Is there an art to film criticism, and does it serve any real purpose? Reading the comments on reviews online you’ll find no shortage of “movies are just 4 teh entertainment and u should’nt think about them LOL” type comments. Perhaps it’s an attitude that has grown in response to being exposed to unambitious and uninformed reviewing. The “everyone’s a critic” mentality is lovely and non-elitist but it suggests that anybody who can string a sentence together can write reviews by summarising the film’s plot and stating a like/dislike opinion. If you’re writing for an older audience then you should complain about the soundtrack being too loud. If you’re writing for a younger audience, then be pithy, smug and snarky. Easy.
I’d rather hear from somebody who has watched and read about a range of films from various nationalities, cinematic movements and time periods, than somebody who thinks The Dark Knight is the greatest film ever.
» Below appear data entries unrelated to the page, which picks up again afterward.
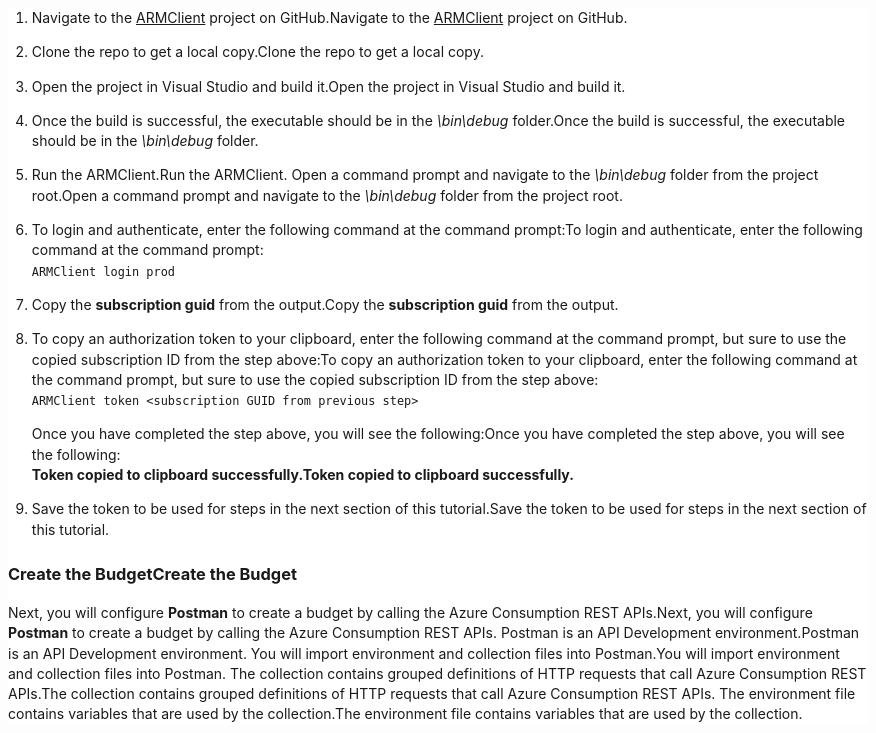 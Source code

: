 1.  <span data-ttu-id="e4096-340">Navigate to the [ARMClient](https://github.com/projectkudu/ARMClient) project on GitHub.</span><span class="sxs-lookup"><span data-stu-id="e4096-340">Navigate to the [ARMClient](https://github.com/projectkudu/ARMClient) project on GitHub.</span></span>
2.  <span data-ttu-id="e4096-341">Clone the repo to get a local copy.</span><span class="sxs-lookup"><span data-stu-id="e4096-341">Clone the repo to get a local copy.</span></span>
3.  <span data-ttu-id="e4096-342">Open the project in Visual Studio and build it.</span><span class="sxs-lookup"><span data-stu-id="e4096-342">Open the project in Visual Studio and build it.</span></span>
4.  <span data-ttu-id="e4096-343">Once the build is successful, the executable should be in the *\bin\debug* folder.</span><span class="sxs-lookup"><span data-stu-id="e4096-343">Once the build is successful, the executable should be in the *\bin\debug* folder.</span></span>
5.  <span data-ttu-id="e4096-344">Run the ARMClient.</span><span class="sxs-lookup"><span data-stu-id="e4096-344">Run the ARMClient.</span></span> <span data-ttu-id="e4096-345">Open a command prompt and navigate to the *\bin\debug* folder from the project root.</span><span class="sxs-lookup"><span data-stu-id="e4096-345">Open a command prompt and navigate to the *\bin\debug* folder from the project root.</span></span>
6.  <span data-ttu-id="e4096-346">To login and authenticate, enter the following command at the command prompt:</span><span class="sxs-lookup"><span data-stu-id="e4096-346">To login and authenticate, enter the following command at the command prompt:</span></span><br>
    `ARMClient login prod`
7.  <span data-ttu-id="e4096-347">Copy the **subscription guid** from the output.</span><span class="sxs-lookup"><span data-stu-id="e4096-347">Copy the **subscription guid** from the output.</span></span>
8.  <span data-ttu-id="e4096-348">To copy an authorization token to your clipboard, enter the following command at the command prompt, but sure to use the copied subscription ID from the step above:</span><span class="sxs-lookup"><span data-stu-id="e4096-348">To copy an authorization token to your clipboard, enter the following command at the command prompt, but sure to use the copied subscription ID from the step above:</span></span> <br>
    `ARMClient token <subscription GUID from previous step>`
    
    <span data-ttu-id="e4096-349">Once you have completed the step above, you will see the following:</span><span class="sxs-lookup"><span data-stu-id="e4096-349">Once you have completed the step above, you will see the following:</span></span><br>
    <span data-ttu-id="e4096-350">**Token copied to clipboard successfully.**</span><span class="sxs-lookup"><span data-stu-id="e4096-350">**Token copied to clipboard successfully.**</span></span>
9.  <span data-ttu-id="e4096-351">Save the token to be used for steps in the next section of this tutorial.</span><span class="sxs-lookup"><span data-stu-id="e4096-351">Save the token to be used for steps in the next section of this tutorial.</span></span>

### <a name="create-the-budget"></a><span data-ttu-id="e4096-352">Create the Budget</span><span class="sxs-lookup"><span data-stu-id="e4096-352">Create the Budget</span></span>

<span data-ttu-id="e4096-353">Next, you will configure **Postman** to create a budget by calling the Azure Consumption REST APIs.</span><span class="sxs-lookup"><span data-stu-id="e4096-353">Next, you will configure **Postman** to create a budget by calling the Azure Consumption REST APIs.</span></span> <span data-ttu-id="e4096-354">Postman is an API Development environment.</span><span class="sxs-lookup"><span data-stu-id="e4096-354">Postman is an API Development environment.</span></span> <span data-ttu-id="e4096-355">You will import environment and collection files into Postman.</span><span class="sxs-lookup"><span data-stu-id="e4096-355">You will import environment and collection files into Postman.</span></span> <span data-ttu-id="e4096-356">The collection contains grouped definitions of HTTP requests that call Azure Consumption REST APIs.</span><span class="sxs-lookup"><span data-stu-id="e4096-356">The collection contains grouped definitions of HTTP requests that call Azure Consumption REST APIs.</span></span> <span data-ttu-id="e4096-357">The environment file contains variables that are used by the collection.</span><span class="sxs-lookup"><span data-stu-id="e4096-357">The environment file contains variables that are used by the collection.</span></span>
Neither do I want to read celebrity gossip, casting news, box office figures or marketing campaign analysis – leave that for the entertainment reporters and accountants.
I want criticism that appreciates cinema aesthetically; recognising it as a form of mass entertainment with enormous cultural impact. Good critics offer insights into a film’s visual, technical and storytelling accomplishments or failings. They probe a film’s underlying ideology by examining representations of class, gender, race, sexuality, politics and religion. Good critics share their knowledge, make their passion contagious and provide context and informed interpretation. This is the purpose of film criticism. There absolutely is an art to doing it.